[Data for analysis Boundary: Start]
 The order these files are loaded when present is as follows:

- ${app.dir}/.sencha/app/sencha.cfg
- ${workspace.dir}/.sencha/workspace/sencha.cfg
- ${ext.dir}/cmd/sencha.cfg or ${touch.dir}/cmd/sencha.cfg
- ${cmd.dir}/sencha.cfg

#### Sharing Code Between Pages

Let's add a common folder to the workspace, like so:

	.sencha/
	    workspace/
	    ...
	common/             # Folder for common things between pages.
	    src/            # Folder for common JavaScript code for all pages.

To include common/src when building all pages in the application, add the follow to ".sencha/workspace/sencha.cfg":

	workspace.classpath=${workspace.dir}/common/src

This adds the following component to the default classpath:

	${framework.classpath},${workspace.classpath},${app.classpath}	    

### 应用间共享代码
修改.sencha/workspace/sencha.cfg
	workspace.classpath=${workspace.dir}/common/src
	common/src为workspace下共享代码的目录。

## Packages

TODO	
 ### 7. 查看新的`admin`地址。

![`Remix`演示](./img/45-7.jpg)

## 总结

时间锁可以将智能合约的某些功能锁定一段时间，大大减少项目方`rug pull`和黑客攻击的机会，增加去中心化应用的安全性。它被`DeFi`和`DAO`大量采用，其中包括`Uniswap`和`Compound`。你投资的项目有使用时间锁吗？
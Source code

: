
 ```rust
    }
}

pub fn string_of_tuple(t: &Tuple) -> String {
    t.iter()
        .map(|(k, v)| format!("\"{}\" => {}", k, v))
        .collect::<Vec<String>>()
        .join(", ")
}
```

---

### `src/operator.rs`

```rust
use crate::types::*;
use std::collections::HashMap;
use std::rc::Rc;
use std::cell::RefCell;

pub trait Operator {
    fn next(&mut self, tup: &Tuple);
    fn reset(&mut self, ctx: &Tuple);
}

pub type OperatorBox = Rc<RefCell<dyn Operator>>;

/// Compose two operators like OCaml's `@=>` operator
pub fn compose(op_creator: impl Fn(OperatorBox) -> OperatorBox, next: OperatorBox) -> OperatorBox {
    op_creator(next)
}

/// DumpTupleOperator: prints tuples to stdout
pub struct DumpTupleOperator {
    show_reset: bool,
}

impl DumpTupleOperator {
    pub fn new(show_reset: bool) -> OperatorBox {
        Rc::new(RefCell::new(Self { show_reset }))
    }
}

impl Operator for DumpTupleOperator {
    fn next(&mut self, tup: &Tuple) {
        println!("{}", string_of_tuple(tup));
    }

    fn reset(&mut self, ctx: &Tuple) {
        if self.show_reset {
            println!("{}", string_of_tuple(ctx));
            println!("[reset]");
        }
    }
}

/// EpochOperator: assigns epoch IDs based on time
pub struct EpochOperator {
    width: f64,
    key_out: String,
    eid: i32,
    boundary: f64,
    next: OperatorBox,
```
[Data for analysis Boundary: End]
Filter the data above down to lines with the word "classpath", and copy them.

	workspace.classpath=${workspace.dir}/common/src
This adds the following component to the default classpath:
	${framework.classpath},${workspace.classpath},${app.classpath}	    
	workspace.classpath=${workspace.dir}/common/src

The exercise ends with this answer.